Not wanting premiums to rise is playing politics? If not enough individuals enroll, premiums increase faster than if they do not. That's the point of the exchanges; boost the size of the market to spread costs out. If not enough enroll, the law collapses. Nobody wants the law to collapse. If that's "playing politics," then it's a sad commentary on your already pathetic life.
Yeah.. I can think of quite a few people that would be more than pleased to see the law collapse.. Most have a (R) after their name.
http://money.cnn.com/gallery/news/economy/2014/03/28/obamacare-enrollees/index.html Just a reminder of what Falc and VFish are opposed to. Humans life.
What a non sequitur. I'm not against getting people insured, nor am I against subsidizing the premiums of those that need help. What I am opposed to is a very ill-conceived plan that exacerbates the problems of our current system while at the same time doing severe damage to the parts that do work. ObamaCare isn't really a healthcare plan but more of a redistribution scheme, so of course there will be winners and losers. I'm glad the ER found Kathy’s blood disorder, but am I really supposed to believe the ER wouldn't have admitted her and her "useless insurance" without ObamaCare? And why didn't she go to the doctor in January when her shining new insurance kicked in?

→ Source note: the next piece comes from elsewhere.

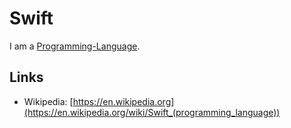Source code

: # Swift

I am a [Programming-Language](9010000.md).

## Links

- Wikipedia: [https://en.wikipedia.org](https://en.wikipedia.org/wiki/Swift_(programming_language))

Aren't you a fan of the Dutch system? That's pretty redistributive. In fact it's pretty difficult to see how you're going to get something even mildly approaching universal coverage without being redistributive, be it a regulated insurance based approach or a single payer system. They would have "medically stabilized" her and then chased her for the cost of her stay. If she'd had assets, they would have gone after them, if not, they would have written off the cost and others would pick up the bill. At least with the ACA, she is contributing something.

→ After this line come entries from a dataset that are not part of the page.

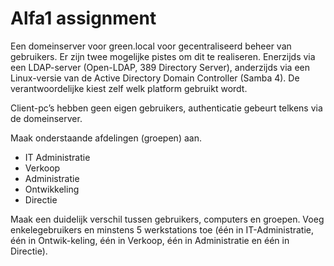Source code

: # Alfa1 assignment


  
Een domeinserver voor green.local voor gecentraliseerd beheer van gebruikers. Er zijn twee mogelijke pistes om dit te realiseren. Enerzijds via een LDAP-server (Open-LDAP, 389 Directory Server), anderzijds via een Linux-versie van de Active Directory Domain Controller (Samba 4). De verantwoordelijke kiest zelf welk platform gebruikt wordt.

Client-pc’s hebben geen eigen gebruikers, authenticatie gebeurt telkens via de domeinserver.

Maak onderstaande afdelingen (groepen) aan.

* IT Administratie
* Verkoop
* Administratie
* Ontwikkeling
* Directie

Maak een duidelijk verschil tussen gebruikers, computers en groepen. Voeg enkelegebruikers en minstens 5 werkstations toe (één in IT-Administratie, één in Ontwik-keling, één in Verkoop, één in Administratie en één in Directie).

No, you're supposed to believe that she wouldn't have GONE to the ER with her useless insurance because she was afraid of the costs she would incur.
As I've pointed out time and time again, if you are going to base a system on mandates I think the Dutch system is one you should look at. That said, it is not what I would propose. Yes, the ER would have admitted her and to be frank, her old, crappy insurance would probably have kicked in toward the bill much as what her fancy new ObamaCare.
We go into the new month Tuesday. She should receive her hospital bill soon. Let's see how happy she will be when that hits the mailbox.
Well obviously not with this ObamaCare plan... which seems to be wash between those that have lost insurance and those that are newly insured.